Porción 16: Dios prepara un encuentro con Jacob.

Texto áureo: Gn 28.10-22

Lecturas para adultos en la semana:
Gn 28.10-22; Is 6; Is 41; Jr 1-2; Jn 1.35-51; Jn 20-21     

Descripción del tema:
1. Jacob ya tenía la primogenitura terrenal, pero Dios sabía que él necesitaba la promesa espiritual y esta iba a depender de un encuentro con Él. Dios le hace una revelación especial para preparar el corazón de Jacob para ese encuentro (v. 21).

2. Dios muestra a Jacob que la relación con Él va a depender de su gracia, no de ninguna acción humana. Le anuncia su protección y le dice que ya Él está cuidándole aun cuando no han hecho ningún pacto (v. 15).
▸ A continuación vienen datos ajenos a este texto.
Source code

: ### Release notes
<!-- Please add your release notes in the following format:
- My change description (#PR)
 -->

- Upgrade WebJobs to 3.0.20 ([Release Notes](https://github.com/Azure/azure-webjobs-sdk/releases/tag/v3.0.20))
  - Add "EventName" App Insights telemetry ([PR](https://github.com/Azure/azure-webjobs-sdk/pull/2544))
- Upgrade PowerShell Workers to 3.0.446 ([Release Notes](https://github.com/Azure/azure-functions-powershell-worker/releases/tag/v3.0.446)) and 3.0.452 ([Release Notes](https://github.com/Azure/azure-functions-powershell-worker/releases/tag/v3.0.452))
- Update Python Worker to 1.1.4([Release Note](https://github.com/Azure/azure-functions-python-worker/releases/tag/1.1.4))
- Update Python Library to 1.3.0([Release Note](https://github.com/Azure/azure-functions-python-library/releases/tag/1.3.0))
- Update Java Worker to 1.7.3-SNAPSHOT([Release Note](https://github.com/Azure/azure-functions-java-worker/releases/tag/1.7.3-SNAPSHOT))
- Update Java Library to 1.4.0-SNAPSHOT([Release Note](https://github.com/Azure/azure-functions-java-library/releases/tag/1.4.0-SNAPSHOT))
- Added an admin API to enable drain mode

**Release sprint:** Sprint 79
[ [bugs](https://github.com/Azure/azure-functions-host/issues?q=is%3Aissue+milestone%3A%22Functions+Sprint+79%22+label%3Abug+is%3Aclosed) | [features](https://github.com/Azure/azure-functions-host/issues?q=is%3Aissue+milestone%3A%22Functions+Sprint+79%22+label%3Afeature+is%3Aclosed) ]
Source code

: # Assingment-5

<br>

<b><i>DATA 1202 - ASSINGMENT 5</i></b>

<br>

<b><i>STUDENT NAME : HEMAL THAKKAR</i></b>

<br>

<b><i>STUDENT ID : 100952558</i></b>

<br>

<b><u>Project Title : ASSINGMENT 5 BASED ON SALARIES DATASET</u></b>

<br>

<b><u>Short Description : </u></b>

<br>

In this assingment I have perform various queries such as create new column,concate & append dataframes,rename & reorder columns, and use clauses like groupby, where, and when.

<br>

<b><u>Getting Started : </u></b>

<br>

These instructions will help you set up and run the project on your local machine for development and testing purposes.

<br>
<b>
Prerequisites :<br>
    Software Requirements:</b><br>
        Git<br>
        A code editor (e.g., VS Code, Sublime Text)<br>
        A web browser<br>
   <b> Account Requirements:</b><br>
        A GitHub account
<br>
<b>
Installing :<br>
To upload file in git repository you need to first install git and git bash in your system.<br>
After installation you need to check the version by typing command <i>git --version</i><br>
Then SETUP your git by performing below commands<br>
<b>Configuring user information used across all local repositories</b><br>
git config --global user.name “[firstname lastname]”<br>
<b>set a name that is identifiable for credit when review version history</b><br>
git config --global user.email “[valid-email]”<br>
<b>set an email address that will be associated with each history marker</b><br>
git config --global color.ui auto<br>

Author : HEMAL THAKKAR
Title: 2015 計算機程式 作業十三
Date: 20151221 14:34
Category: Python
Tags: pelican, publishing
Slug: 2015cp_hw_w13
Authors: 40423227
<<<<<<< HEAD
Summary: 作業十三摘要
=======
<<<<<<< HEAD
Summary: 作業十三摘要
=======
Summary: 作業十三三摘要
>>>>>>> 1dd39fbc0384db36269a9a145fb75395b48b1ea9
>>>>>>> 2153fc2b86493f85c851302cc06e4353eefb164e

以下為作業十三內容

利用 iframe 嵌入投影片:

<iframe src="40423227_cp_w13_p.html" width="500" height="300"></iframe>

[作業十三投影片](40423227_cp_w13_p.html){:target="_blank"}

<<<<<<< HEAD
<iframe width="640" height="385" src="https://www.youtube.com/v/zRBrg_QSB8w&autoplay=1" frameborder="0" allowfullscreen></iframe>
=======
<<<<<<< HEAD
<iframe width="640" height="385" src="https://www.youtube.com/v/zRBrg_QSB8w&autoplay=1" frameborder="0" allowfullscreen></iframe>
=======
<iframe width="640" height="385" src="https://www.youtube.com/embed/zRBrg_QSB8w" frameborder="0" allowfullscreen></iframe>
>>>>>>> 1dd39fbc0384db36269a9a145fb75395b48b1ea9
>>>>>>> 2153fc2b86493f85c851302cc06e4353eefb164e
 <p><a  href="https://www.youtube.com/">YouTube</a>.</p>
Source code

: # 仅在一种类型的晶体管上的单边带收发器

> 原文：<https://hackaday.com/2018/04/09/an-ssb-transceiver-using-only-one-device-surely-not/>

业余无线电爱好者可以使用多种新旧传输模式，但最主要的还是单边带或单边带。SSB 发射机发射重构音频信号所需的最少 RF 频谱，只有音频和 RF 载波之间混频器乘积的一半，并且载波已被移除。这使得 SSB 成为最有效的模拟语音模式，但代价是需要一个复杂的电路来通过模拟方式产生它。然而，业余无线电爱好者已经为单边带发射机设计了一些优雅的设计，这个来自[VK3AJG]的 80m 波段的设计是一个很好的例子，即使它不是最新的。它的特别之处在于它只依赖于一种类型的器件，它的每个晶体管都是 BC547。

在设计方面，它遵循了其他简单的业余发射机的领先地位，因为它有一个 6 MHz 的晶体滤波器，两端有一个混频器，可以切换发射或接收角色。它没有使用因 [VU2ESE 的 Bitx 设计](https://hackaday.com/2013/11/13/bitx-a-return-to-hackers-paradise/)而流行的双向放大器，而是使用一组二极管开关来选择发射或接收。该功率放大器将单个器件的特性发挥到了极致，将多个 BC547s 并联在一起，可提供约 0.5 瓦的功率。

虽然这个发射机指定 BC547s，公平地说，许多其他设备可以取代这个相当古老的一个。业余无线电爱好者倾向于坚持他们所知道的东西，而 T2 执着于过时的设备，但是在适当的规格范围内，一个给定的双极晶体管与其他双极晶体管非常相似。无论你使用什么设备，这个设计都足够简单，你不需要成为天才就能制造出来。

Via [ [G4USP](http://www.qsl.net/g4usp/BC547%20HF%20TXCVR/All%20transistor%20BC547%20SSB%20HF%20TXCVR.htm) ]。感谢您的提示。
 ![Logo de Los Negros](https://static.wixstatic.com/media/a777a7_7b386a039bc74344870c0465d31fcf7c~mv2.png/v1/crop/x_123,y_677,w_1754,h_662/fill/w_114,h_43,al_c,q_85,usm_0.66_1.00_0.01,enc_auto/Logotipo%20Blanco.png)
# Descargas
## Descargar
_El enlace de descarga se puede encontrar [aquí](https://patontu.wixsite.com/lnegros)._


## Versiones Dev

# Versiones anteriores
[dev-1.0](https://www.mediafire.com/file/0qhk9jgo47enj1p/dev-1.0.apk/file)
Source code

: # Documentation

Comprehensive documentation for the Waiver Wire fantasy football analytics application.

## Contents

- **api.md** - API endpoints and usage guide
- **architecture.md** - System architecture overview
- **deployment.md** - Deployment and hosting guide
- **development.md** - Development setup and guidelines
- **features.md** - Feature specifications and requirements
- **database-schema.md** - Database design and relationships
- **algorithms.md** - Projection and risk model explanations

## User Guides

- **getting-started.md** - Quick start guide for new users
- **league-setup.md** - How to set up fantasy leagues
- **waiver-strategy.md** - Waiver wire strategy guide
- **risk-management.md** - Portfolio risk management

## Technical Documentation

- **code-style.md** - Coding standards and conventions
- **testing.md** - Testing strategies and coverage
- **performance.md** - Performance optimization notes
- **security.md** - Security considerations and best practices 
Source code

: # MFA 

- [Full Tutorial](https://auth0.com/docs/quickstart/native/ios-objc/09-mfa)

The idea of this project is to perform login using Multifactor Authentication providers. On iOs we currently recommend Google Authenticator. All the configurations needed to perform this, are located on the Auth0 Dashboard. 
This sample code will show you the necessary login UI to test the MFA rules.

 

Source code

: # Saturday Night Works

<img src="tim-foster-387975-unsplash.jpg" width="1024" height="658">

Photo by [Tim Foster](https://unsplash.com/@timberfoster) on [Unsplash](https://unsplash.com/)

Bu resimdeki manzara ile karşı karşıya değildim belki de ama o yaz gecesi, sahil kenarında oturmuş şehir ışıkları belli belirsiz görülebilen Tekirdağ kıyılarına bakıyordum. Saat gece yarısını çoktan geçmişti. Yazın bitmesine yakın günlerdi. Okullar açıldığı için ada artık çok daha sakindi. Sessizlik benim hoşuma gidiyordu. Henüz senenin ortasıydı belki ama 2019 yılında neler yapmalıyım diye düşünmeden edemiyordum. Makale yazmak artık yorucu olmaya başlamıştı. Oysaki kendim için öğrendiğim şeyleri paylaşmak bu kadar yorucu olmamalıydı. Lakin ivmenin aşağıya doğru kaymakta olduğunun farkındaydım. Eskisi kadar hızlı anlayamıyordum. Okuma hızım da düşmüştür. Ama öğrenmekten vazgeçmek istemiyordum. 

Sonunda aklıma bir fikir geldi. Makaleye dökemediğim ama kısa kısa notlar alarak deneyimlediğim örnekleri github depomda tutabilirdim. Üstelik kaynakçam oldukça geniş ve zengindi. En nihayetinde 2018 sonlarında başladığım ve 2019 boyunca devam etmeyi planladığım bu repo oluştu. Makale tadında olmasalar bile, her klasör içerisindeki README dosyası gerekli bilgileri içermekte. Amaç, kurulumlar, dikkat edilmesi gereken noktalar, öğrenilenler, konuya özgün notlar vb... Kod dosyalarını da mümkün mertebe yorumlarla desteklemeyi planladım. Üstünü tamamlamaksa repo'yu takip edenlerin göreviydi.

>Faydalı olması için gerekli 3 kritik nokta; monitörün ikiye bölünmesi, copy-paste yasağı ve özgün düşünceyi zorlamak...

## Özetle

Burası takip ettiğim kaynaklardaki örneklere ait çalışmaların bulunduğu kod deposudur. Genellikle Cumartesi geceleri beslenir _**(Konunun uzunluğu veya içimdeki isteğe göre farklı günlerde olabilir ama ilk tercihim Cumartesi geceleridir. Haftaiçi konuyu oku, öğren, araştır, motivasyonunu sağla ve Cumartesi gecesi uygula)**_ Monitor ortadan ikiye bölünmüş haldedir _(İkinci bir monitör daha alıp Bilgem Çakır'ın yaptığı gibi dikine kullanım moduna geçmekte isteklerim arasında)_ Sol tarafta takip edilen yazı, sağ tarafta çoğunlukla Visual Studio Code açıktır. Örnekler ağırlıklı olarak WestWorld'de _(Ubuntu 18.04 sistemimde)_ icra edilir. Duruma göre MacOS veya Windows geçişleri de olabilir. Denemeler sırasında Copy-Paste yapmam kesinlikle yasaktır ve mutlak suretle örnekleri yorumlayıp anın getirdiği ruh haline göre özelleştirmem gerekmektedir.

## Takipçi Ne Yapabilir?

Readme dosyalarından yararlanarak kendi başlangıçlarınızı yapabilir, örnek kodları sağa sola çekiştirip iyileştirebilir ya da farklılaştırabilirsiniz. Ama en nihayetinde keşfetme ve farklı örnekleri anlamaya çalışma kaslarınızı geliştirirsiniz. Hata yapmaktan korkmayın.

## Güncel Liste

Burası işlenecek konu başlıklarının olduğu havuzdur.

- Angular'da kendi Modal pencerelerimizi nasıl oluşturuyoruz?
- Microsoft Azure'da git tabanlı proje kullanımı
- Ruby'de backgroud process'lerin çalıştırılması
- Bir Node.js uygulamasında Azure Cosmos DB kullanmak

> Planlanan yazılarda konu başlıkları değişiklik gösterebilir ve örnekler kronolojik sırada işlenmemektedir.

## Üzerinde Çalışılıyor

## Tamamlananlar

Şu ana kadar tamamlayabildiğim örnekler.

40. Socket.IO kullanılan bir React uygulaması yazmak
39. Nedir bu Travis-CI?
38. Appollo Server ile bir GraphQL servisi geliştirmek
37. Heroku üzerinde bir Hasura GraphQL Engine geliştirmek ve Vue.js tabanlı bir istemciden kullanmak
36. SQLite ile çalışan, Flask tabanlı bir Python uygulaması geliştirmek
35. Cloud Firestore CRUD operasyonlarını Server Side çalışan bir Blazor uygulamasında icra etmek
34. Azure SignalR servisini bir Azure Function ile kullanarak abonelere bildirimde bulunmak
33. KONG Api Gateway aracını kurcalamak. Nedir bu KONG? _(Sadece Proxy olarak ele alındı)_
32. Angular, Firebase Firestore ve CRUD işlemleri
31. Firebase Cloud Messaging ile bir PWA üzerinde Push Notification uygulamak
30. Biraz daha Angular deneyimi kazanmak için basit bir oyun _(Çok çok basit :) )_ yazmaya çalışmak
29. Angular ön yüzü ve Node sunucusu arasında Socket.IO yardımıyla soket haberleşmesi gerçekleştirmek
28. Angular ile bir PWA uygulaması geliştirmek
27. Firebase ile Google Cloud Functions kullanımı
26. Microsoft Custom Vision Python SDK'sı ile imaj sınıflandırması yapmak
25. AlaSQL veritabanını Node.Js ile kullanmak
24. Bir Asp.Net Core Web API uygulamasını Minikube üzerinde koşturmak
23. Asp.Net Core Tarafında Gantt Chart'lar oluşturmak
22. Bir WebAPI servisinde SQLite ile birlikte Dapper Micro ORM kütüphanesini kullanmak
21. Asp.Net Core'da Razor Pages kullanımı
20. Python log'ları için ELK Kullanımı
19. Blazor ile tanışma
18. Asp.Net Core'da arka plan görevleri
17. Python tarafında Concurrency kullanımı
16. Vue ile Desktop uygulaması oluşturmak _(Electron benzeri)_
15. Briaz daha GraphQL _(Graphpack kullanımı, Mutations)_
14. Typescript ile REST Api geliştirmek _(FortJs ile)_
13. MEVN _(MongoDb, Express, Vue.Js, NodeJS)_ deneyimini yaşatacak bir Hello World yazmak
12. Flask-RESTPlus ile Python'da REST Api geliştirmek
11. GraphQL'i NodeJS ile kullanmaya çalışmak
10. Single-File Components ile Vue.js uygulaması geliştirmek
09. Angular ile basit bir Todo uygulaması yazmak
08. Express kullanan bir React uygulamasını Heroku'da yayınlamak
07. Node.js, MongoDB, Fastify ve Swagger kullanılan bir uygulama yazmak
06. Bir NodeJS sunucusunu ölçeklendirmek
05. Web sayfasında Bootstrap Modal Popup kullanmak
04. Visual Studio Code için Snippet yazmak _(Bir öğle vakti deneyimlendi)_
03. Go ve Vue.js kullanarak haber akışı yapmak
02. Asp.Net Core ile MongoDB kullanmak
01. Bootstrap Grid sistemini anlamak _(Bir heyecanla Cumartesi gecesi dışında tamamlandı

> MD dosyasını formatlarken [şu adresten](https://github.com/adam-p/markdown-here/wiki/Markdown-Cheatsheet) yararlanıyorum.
3. Uno de los medios que Dios usa para hablar son los sueños. Aunque no todos los sueños son de parte de Él, si el Señor desea, puede usar alguno para comunicarse con el hombre (v. 16).

4. Dios le anuncia a Jacob que va a abrir el cielo para bendecirle. Siglos después, Jesús utiliza la misma referencia para decirle a alguien que oraba insistentemente por la bendición de Dios sobre la nación de Israel, que esa bendición venía a través de Él[1].

5. Jacob muestra su humildad cuando en su petición a Dios no exige extravagancias personales, sino lo que exactamente va a necesitar. Por eso dice «pan para comer y vestido para vestir» (v. 20).

6. Jacob termina haciendo un compromiso de rendirse ante Dios cuando comience a ver la mano de Dios con él. No es que no creía en la ayuda de Dios hasta ese momento, sino más bien que él quería convencerse a sí mismo que Dios no le iba a dejar nunca.

Preguntas:
a) ¿Cree usted que todavía hoy Dios actúa como en aquel entonces? ¿Conoces el testimonio de algún hermano que Dios haya dado una experiencia personal parecida?

b) ¿Dios le ha favorecido en algo sin que lo merezca? ¿Qué le ha hecho reflexionar dicho favor?

c) ¿Por qué cree usted que Jesús utilizó esta historia para enseñar a Natanael?

d) ¿Por qué Santiago exhorta al sometimiento a Dios?

e) ¿Conoce de alguien que haya hecho un compromiso con Dios y lo haya cumplido, aunque le haya costado la vida o lo más preciado para él?